- Directions: Working through the lines below, return each one that holds "where".

- Study material:

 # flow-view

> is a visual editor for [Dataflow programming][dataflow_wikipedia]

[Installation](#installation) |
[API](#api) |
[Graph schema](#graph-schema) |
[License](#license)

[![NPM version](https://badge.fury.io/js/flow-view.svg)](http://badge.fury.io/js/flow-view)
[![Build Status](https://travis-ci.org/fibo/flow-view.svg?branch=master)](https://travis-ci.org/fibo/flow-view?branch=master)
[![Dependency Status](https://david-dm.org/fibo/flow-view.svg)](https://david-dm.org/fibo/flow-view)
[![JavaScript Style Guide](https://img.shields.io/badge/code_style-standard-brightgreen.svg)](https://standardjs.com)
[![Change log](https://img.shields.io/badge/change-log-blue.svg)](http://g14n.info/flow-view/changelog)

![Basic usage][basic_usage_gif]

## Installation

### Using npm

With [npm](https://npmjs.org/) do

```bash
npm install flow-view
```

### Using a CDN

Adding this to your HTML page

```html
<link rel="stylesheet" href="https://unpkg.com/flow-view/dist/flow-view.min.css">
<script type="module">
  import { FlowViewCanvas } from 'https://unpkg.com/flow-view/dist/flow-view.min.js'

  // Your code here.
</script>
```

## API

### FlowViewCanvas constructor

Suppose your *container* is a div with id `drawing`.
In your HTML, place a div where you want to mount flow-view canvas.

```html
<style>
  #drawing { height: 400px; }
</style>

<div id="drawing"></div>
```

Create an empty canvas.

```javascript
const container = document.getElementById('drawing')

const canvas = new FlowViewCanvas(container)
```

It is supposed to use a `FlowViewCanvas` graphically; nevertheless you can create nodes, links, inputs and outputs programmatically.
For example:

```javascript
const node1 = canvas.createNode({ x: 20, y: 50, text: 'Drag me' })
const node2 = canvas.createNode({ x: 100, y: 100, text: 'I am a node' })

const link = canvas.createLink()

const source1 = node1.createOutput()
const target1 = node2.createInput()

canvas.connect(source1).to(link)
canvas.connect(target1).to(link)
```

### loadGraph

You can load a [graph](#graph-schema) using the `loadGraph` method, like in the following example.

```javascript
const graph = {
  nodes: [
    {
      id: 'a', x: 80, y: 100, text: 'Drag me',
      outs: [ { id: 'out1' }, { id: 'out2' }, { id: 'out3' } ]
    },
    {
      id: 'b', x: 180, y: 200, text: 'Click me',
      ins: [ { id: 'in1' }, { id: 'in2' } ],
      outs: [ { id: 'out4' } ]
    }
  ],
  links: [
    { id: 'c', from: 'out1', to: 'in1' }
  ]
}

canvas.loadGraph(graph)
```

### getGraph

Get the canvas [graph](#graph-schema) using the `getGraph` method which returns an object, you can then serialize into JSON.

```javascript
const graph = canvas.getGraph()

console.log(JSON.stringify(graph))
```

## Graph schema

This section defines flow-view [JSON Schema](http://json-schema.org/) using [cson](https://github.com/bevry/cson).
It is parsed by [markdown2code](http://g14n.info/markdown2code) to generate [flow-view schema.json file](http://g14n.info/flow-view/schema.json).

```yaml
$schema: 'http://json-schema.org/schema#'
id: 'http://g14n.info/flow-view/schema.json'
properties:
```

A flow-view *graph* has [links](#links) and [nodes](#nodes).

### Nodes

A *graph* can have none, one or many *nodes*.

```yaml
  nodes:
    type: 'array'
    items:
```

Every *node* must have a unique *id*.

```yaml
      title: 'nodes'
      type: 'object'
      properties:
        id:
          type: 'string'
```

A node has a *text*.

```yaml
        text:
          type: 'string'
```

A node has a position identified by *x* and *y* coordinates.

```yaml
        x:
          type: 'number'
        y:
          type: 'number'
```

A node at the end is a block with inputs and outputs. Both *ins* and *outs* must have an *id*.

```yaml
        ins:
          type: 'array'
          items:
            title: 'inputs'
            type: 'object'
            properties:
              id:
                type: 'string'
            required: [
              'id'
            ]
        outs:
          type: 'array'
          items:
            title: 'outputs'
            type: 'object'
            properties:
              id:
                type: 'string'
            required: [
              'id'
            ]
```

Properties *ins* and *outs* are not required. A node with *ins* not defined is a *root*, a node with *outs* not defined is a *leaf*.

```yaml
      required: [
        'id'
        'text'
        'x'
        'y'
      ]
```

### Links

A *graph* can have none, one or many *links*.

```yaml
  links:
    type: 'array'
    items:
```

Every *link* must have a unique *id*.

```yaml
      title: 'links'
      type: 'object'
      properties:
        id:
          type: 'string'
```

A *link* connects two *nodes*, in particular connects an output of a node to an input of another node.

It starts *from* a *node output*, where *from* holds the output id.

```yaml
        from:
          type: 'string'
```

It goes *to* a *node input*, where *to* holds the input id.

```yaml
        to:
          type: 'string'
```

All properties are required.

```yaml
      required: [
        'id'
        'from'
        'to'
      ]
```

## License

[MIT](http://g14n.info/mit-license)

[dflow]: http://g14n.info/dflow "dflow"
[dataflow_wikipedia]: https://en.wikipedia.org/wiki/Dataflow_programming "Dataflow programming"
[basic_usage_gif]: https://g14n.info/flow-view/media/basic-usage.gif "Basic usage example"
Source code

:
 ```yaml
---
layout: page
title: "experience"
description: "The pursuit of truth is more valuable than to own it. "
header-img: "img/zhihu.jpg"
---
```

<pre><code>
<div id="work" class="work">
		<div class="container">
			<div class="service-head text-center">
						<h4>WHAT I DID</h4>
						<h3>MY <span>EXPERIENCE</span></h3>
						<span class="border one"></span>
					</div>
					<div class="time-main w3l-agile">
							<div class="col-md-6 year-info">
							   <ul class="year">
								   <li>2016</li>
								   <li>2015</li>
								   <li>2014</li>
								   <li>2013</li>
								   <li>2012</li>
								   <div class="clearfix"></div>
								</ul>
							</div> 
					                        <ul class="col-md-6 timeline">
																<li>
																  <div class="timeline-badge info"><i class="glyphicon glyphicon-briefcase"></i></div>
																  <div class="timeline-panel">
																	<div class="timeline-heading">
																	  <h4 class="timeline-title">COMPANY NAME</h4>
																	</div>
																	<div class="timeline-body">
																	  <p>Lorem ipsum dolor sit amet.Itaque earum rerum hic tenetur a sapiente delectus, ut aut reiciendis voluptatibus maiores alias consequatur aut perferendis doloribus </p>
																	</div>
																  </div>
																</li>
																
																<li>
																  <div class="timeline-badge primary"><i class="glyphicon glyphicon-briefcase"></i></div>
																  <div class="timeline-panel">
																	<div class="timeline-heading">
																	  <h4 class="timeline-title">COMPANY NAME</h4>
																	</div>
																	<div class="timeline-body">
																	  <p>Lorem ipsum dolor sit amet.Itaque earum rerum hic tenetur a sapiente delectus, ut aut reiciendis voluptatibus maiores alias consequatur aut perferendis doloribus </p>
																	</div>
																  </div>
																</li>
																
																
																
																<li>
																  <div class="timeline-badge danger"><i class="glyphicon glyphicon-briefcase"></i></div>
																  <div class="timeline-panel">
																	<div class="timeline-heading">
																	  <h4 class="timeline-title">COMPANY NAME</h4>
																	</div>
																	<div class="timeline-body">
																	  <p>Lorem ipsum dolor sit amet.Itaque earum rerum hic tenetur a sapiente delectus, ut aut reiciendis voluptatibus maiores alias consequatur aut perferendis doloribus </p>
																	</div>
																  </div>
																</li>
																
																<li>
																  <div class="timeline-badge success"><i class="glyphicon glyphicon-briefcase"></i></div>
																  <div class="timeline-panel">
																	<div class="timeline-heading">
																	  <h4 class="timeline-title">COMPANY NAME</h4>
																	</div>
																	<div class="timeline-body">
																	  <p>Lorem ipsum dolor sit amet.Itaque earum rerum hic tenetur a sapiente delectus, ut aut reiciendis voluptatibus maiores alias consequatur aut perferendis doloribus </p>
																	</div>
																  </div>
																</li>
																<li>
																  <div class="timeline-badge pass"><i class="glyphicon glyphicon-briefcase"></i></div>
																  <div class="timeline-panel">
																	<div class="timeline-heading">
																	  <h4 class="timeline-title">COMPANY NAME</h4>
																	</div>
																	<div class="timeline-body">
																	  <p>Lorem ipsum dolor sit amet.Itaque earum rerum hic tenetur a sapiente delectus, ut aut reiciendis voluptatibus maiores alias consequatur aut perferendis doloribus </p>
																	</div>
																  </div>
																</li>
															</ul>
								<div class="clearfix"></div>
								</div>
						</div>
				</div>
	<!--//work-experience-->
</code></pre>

- Exercise answer:
In your HTML, place a div where you want to mount flow-view canvas.
It starts *from* a *node output*, where *from* holds the output id.
It goes *to* a *node input*, where *to* holds the input id.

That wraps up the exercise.